● **Records shown**

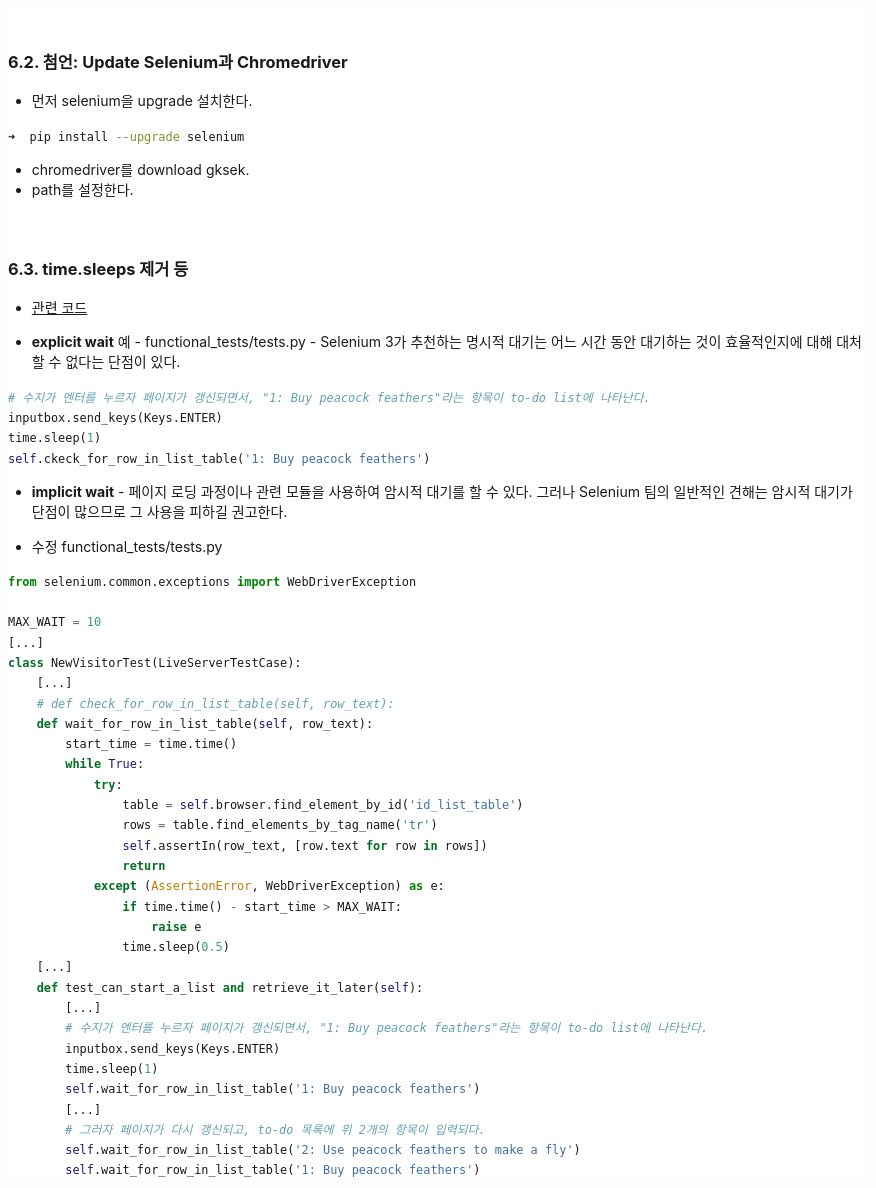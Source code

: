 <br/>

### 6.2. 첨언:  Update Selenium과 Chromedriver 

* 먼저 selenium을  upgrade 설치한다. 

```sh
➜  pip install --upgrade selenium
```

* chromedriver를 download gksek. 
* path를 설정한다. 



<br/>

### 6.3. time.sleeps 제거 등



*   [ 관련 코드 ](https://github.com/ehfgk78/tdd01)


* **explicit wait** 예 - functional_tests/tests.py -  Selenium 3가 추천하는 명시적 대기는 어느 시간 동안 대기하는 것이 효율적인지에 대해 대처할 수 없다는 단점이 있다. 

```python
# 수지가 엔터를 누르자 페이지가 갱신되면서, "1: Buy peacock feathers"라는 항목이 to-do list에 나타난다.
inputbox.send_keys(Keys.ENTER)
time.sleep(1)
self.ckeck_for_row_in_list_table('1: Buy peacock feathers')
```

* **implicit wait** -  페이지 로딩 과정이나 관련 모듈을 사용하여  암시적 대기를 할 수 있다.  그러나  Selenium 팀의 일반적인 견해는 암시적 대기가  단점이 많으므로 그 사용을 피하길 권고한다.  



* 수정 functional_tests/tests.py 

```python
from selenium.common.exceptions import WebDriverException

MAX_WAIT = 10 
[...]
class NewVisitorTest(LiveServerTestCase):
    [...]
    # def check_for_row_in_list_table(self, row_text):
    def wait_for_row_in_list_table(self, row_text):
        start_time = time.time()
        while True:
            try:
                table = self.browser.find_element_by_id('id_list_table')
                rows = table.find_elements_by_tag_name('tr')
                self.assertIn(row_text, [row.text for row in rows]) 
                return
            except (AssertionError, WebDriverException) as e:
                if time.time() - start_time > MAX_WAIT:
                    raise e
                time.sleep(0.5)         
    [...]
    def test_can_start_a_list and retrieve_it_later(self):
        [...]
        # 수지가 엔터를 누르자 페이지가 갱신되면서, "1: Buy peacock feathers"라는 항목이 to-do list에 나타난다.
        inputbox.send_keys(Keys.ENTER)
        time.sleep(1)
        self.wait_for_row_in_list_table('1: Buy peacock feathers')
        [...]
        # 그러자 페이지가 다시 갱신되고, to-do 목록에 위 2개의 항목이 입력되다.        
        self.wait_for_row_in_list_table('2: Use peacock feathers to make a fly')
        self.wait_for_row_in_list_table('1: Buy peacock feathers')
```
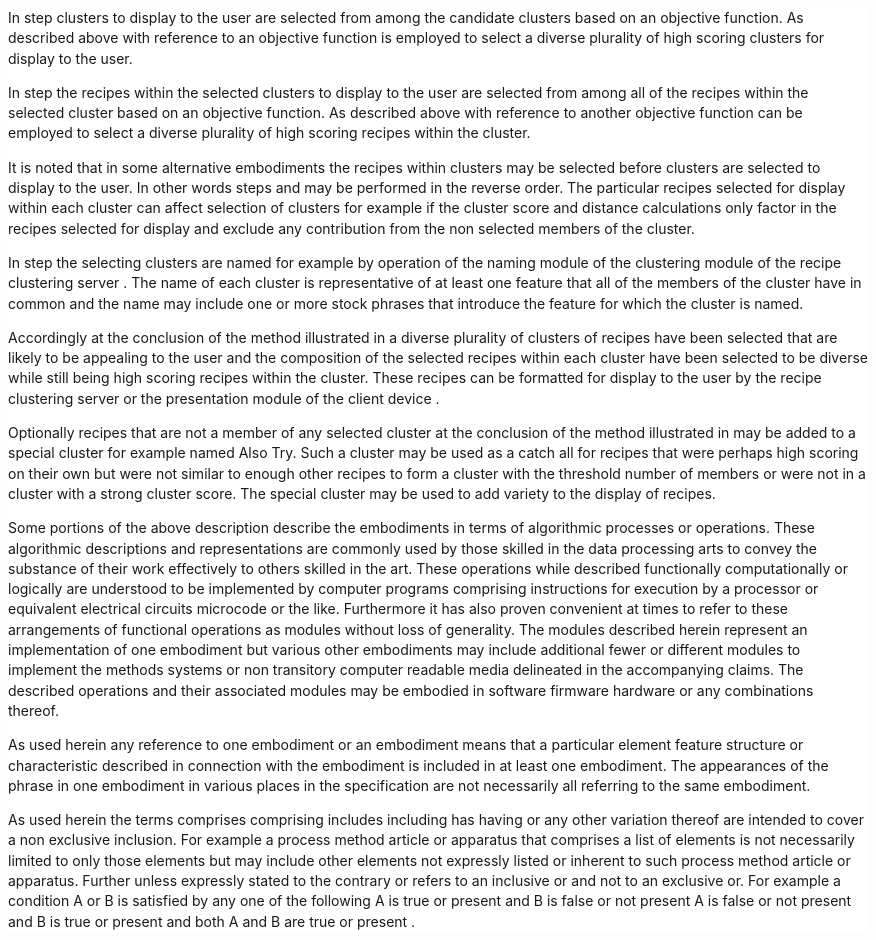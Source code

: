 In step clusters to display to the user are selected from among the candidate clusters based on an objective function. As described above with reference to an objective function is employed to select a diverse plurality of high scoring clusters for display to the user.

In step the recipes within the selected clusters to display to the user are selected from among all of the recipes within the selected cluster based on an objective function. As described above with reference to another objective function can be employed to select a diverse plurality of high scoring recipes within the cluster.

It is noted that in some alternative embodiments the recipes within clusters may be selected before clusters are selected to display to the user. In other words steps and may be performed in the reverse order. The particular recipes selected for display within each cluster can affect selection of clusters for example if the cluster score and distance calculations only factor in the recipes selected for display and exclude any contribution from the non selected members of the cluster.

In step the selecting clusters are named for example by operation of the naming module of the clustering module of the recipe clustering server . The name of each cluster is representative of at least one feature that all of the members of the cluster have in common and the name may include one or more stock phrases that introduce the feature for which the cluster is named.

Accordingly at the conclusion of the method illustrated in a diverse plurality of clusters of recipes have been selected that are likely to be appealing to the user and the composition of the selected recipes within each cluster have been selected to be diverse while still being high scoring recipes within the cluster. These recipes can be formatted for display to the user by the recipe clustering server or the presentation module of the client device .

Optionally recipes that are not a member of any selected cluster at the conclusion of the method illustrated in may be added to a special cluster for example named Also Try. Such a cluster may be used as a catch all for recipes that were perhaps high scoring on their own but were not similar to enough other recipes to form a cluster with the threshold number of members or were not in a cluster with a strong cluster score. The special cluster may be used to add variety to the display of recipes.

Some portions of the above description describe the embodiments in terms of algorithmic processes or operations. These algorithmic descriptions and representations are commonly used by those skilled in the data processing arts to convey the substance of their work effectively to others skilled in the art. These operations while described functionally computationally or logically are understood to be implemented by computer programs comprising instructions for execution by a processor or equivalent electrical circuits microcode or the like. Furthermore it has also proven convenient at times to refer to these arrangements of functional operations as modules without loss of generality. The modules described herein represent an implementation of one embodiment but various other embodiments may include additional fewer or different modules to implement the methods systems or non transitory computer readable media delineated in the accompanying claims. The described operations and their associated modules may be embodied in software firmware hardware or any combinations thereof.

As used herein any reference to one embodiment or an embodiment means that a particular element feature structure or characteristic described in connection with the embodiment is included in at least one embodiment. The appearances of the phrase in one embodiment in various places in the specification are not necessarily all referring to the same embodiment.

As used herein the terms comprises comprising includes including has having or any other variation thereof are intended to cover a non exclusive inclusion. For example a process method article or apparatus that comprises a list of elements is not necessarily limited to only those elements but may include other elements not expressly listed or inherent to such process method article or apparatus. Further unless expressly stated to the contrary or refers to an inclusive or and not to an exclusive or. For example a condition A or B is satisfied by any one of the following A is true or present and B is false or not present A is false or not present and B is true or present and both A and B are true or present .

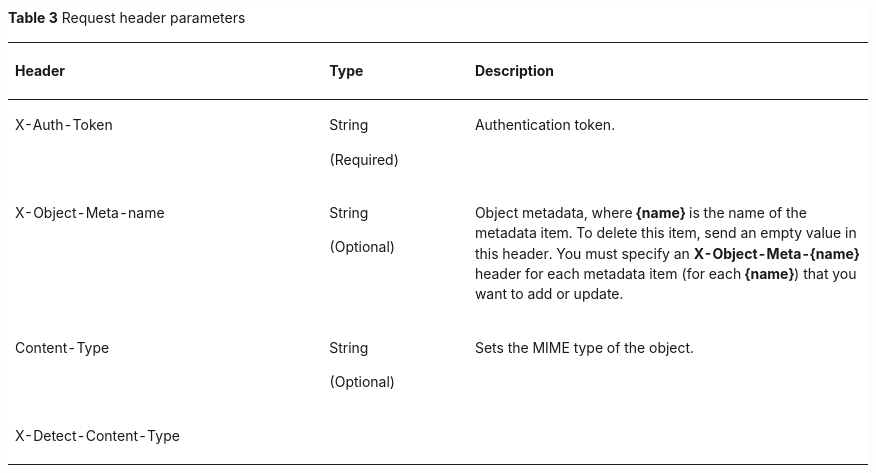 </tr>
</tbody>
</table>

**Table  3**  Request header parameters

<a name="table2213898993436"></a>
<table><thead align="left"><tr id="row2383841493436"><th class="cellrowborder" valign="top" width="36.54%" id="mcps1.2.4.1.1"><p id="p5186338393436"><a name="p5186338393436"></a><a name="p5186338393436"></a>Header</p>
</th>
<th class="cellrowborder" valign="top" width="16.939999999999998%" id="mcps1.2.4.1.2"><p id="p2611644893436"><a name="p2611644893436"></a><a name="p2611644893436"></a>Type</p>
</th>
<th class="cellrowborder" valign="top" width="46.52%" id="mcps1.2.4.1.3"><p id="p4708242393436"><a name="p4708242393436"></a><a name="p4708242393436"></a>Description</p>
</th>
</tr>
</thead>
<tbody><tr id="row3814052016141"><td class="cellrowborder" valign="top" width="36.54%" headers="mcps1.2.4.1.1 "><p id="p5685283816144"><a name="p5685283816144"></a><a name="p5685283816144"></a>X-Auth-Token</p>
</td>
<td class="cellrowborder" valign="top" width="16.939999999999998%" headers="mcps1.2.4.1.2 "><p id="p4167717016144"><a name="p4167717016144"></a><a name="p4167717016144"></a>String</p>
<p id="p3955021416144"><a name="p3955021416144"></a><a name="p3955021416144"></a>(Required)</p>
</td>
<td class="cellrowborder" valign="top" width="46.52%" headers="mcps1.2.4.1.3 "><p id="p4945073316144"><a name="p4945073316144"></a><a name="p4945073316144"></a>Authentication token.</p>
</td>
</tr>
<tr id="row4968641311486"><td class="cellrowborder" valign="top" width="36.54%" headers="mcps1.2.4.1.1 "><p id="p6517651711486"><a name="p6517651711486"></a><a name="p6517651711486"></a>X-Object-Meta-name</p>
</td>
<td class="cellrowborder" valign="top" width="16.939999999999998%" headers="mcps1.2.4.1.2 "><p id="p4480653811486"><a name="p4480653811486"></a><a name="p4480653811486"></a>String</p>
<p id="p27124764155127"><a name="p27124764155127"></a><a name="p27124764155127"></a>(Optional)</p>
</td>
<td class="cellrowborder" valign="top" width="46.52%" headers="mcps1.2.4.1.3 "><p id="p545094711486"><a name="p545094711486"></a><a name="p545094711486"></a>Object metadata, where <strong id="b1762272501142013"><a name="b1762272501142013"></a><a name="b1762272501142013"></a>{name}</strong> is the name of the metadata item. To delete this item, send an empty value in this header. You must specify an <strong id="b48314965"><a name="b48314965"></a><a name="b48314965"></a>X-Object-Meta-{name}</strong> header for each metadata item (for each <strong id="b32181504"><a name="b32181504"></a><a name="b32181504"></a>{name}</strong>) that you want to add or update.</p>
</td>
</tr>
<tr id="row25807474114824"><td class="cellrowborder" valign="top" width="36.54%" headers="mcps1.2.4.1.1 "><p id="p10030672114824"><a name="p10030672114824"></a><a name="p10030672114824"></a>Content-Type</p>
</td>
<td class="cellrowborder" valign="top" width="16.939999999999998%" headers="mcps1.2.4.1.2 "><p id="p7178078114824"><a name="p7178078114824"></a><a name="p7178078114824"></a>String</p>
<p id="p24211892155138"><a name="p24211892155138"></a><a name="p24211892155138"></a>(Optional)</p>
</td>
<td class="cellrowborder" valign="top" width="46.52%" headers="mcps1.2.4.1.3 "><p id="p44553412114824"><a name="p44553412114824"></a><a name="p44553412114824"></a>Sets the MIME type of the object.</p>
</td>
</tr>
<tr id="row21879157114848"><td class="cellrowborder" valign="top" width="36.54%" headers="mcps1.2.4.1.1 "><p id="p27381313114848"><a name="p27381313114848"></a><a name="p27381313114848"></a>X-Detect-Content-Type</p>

● **Requirement**
Each line of the data that holds "tests" should be copied.

● **Solution for this exercise**
* **explicit wait** 예 - functional_tests/tests.py -  Selenium 3가 추천하는 명시적 대기는 어느 시간 동안 대기하는 것이 효율적인지에 대해 대처할 수 없다는 단점이 있다. 
* 수정 functional_tests/tests.py 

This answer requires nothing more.